Activity: The answer is to be an exact copy of the lines below running from the line with "Feature Engineering Pipeline" down to the line with "Vector Creation: Combine", both ends included, and nothing more.

[Dataset excerpts]

:::

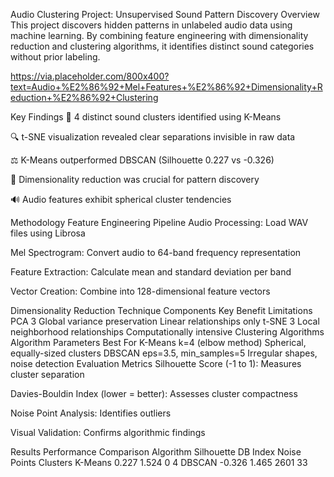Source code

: Audio Clustering Project: Unsupervised Sound Pattern Discovery
Overview
This project discovers hidden patterns in unlabeled audio data using machine learning. By combining feature engineering with dimensionality reduction and clustering algorithms, it identifies distinct sound categories without prior labeling.

https://via.placeholder.com/800x400?text=Audio+%E2%86%92+Mel+Features+%E2%86%92+Dimensionality+Reduction+%E2%86%92+Clustering

Key Findings
🎯 4 distinct sound clusters identified using K-Means

🔍 t-SNE visualization revealed clear separations invisible in raw data

⚖️ K-Means outperformed DBSCAN (Silhouette 0.227 vs -0.326)

🧩 Dimensionality reduction was crucial for pattern discovery

🔊 Audio features exhibit spherical cluster tendencies

Methodology
Feature Engineering Pipeline
Audio Processing: Load WAV files using Librosa

Mel Spectrogram: Convert audio to 64-band frequency representation

Feature Extraction: Calculate mean and standard deviation per band

Vector Creation: Combine into 128-dimensional feature vectors

Dimensionality Reduction
Technique	Components	Key Benefit	Limitations
PCA	3	Global variance preservation	Linear relationships only
t-SNE	3	Local neighborhood relationships	Computationally intensive
Clustering Algorithms
Algorithm	Parameters	Best For
K-Means	k=4 (elbow method)	Spherical, equally-sized clusters
DBSCAN	eps=3.5, min_samples=5	Irregular shapes, noise detection
Evaluation Metrics
Silhouette Score (-1 to 1): Measures cluster separation

Davies-Bouldin Index (lower = better): Assesses cluster compactness

Noise Point Analysis: Identifies outliers

Visual Validation: Confirms algorithmic findings

Results
Performance Comparison
Algorithm	Silhouette	DB Index	Noise Points	Clusters
K-Means	0.227	1.524	0	4
DBSCAN	-0.326	1.465	2601	33

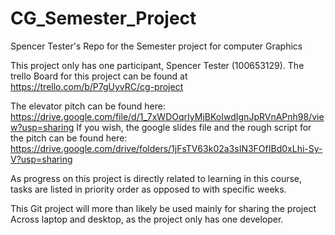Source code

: # CG_Semester_Project
Spencer Tester's Repo for the Semester project for computer Graphics

This project only has one participant, Spencer Tester (100653129).
The trello Board for this project can be found at https://trello.com/b/P7gUyvRC/cg-project

The elevator pitch can be found here: https://drive.google.com/file/d/1_7xWDOqrIyMjBKoIwdIgnJpRVnAPnh98/view?usp=sharing 
If you wish, the google slides file and the rough script for the pitch can be found here: https://drive.google.com/drive/folders/1jFsTV63k02a3sIN3FOfIBd0xLhi-Sy-V?usp=sharing

As progress on this project is directly related to learning in this course, 
tasks are listed in priority order as opposed to with specific weeks.


This Git project will more than likely be used mainly for sharing the project 
Across laptop and desktop, as the project only has one developer.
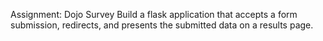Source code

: Assignment: Dojo Survey
Build a flask application that accepts a form submission, redirects, and presents the submitted data on a results page.

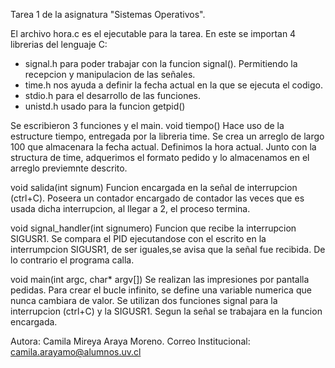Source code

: Tarea 1 de la asignatura "Sistemas Operativos".

El archivo hora.c es el ejecutable para la tarea. En este se importan 4 librerias del lenguaje C:
- signal.h para poder trabajar con la funcion signal(). Permitiendo la recepcion y manipulacion de las señales.
- time.h nos ayuda a definir la fecha actual en la que se ejecuta el codigo.
- stdio.h para el desarrollo de las funciones.
- unistd.h usado para la funcion getpid()

Se escribieron 3 funciones y el main.
void tiempo() Hace uso de la estructure tiempo, entregada por la libreria time. Se crea un arreglo de largo 100 que almacenara la fecha actual. Definimos la hora actual. Junto con la structura de time, adquerimos el formato pedido y lo almacenamos en el arreglo previemnte descrito.

void salida(int signum) Funcion encargada en la señal de interrupcion (ctrl+C). Poseera un contador encargado de contador las veces que es usada dicha interrupcion, al llegar a 2, el proceso termina.

void signal_handler(int signumero) Funcion que recibe la interrupcion SIGUSR1. Se compara el PID ejecutandose con el escrito en la interrumpcion SIGUSR1, de ser iguales,se avisa que la señal fue recibida. De lo contrario el programa calla.

void main(int argc, char* argv[]) Se realizan las impresiones por pantalla pedidas. Para crear el bucle infinito, se define una variable numerica que nunca cambiara de valor. Se utilizan dos funciones signal para la interrupcion (ctrl+C) y la SIGUSR1. Segun la señal se trabajara en la funcion encargada.

Autora: Camila Mireya Araya Moreno.
Correo Institucional: camila.arayamo@alumnos.uv.cl
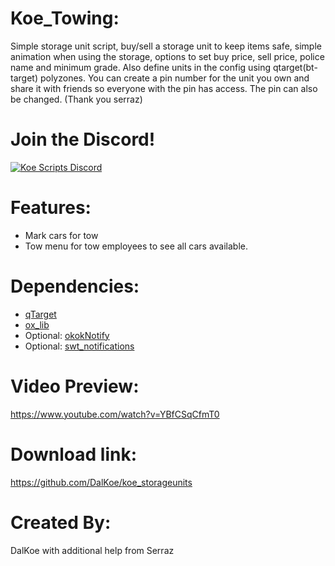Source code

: # Koe_Towing:
Simple storage unit script, buy/sell a storage unit to keep items safe, simple animation when using the storage, options to set buy price, sell price, police name and minimum grade. Also define units in the config using qtarget(bt-target) polyzones.
You can create a pin number for the unit you own and share it with friends so everyone with the pin has access. The pin can also be changed. (Thank you serraz)

# Join the Discord!

[![Koe Scripts Discord](https://media.discordapp.net/attachments/973750342263144558/1003740741178249318/invite.png?width=810&height=216)](https://discord.gg/5JuxDnNm94)

# Features:
* Mark cars for tow
* Tow menu for tow employees to see all cars available. 

# Dependencies:
* [qTarget](https://github.com/overextended/qtarget)
* [ox_lib](https://github.com/overextended/ox_lib)
* Optional: [okokNotify](https://forum.cfx.re/t/okoknotify-standalone-paid/3907758)
* Optional: [swt_notifications](https://github.com/Switty6/swt_notifications)

# Video Preview:
https://www.youtube.com/watch?v=YBfCSqCfmT0

# Download link:
https://github.com/DalKoe/koe_storageunits

# Created By:
DalKoe with additional help from Serraz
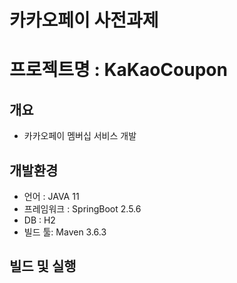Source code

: # 카카오페이 사전과제

# 프로젝트명 : KaKaoCoupon

## 개요

- 카카오페이 멤버십 서비스 개발

## 개발환경

- 언어 : JAVA 11
- 프레임워크 : SpringBoot 2.5.6
- DB : H2
- 빌드 툴: Maven 3.6.3

## 빌드 및 실행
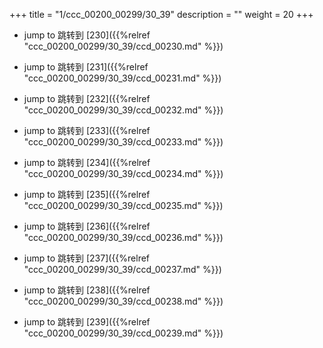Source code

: +++
title = "1/ccc_00200_00299/30_39"
description = ""
weight = 20
+++

* jump to 跳转到 [230]({{%relref "ccc_00200_00299/30_39/ccd_00230.md" %}})

* jump to 跳转到 [231]({{%relref "ccc_00200_00299/30_39/ccd_00231.md" %}})

* jump to 跳转到 [232]({{%relref "ccc_00200_00299/30_39/ccd_00232.md" %}})

* jump to 跳转到 [233]({{%relref "ccc_00200_00299/30_39/ccd_00233.md" %}})

* jump to 跳转到 [234]({{%relref "ccc_00200_00299/30_39/ccd_00234.md" %}})

* jump to 跳转到 [235]({{%relref "ccc_00200_00299/30_39/ccd_00235.md" %}})

* jump to 跳转到 [236]({{%relref "ccc_00200_00299/30_39/ccd_00236.md" %}})

* jump to 跳转到 [237]({{%relref "ccc_00200_00299/30_39/ccd_00237.md" %}})

* jump to 跳转到 [238]({{%relref "ccc_00200_00299/30_39/ccd_00238.md" %}})

* jump to 跳转到 [239]({{%relref "ccc_00200_00299/30_39/ccd_00239.md" %}})

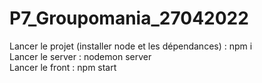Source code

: # P7_Groupomania_27042022

Lancer le projet (installer node et les dépendances) : npm i
<br>
Lancer le server : nodemon server
<br>
Lancer le front : npm start
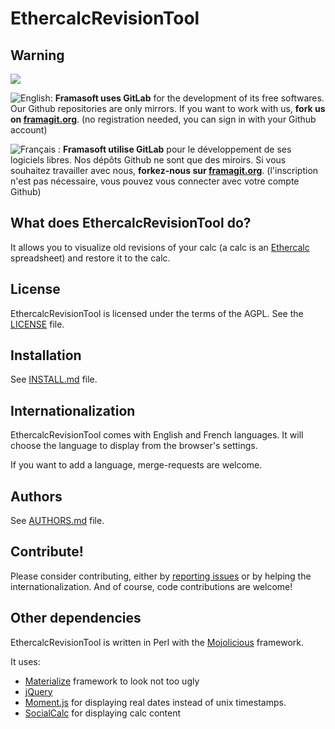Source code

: # EthercalcRevisionTool

## Warning

[![](https://framagit.org/assets/favicon-075eba76312e8421991a0c1f89a89ee81678bcde72319dd3e8047e2a47cd3a42.ico)](https://framagit.org)

![English:](https://upload.wikimedia.org/wikipedia/commons/thumb/a/ae/Flag_of_the_United_Kingdom.svg/20px-Flag_of_the_United_Kingdom.svg.png) **Framasoft uses GitLab** for the development of its free softwares. Our Github repositories are only mirrors.
If you want to work with us, **fork us on [framagit.org](https://framagit.org)**. (no registration needed, you can sign in with your Github account)

![Français :](https://upload.wikimedia.org/wikipedia/commons/thumb/c/c3/Flag_of_France.svg/20px-Flag_of_France.svg.png) **Framasoft utilise GitLab** pour le développement de ses logiciels libres. Nos dépôts Github ne sont que des miroirs.
Si vous souhaitez travailler avec nous, **forkez-nous sur [framagit.org](https://framagit.org)**. (l'inscription n'est pas nécessaire, vous pouvez vous connecter avec votre compte Github)

## What does EthercalcRevisionTool do?

It allows you to visualize old revisions of your calc (a calc is an [Ethercalc](https://ethercalc.org) spreadsheet) and restore it to the calc.

## License

EthercalcRevisionTool is licensed under the terms of the AGPL. See the [LICENSE](LICENSE) file.

## Installation

See [INSTALL.md](INSTALL.md) file.

## Internationalization

EthercalcRevisionTool comes with English and French languages. It will choose the language to display from the browser's settings.

If you want to add a language, merge-requests are welcome.

## Authors

See [AUTHORS.md](AUTHORS.md) file.

## Contribute!

Please consider contributing, either by [reporting issues](https://git.framasoft.org/framasoft/ert/issues) or by helping the internationalization. And of course, code contributions are welcome!

## Other dependencies

EthercalcRevisionTool is written in Perl with the [Mojolicious](http://mojolicio.us) framework.

It uses:

* [Materialize](http://materializecss.com/) framework to look not too ugly
* [jQuery](https://jquery.com)
* [Moment.js](http://momentjs.com/) for displaying real dates instead of unix timestamps.
* [SocialCalc](https://github.com/DanBricklin/socialcalc) for displaying calc content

:::

Response below:
Feature Engineering Pipeline
Audio Processing: Load WAV files using Librosa

Mel Spectrogram: Convert audio to 64-band frequency representation

Feature Extraction: Calculate mean and standard deviation per band

Vector Creation: Combine into 128-dimensional feature vectors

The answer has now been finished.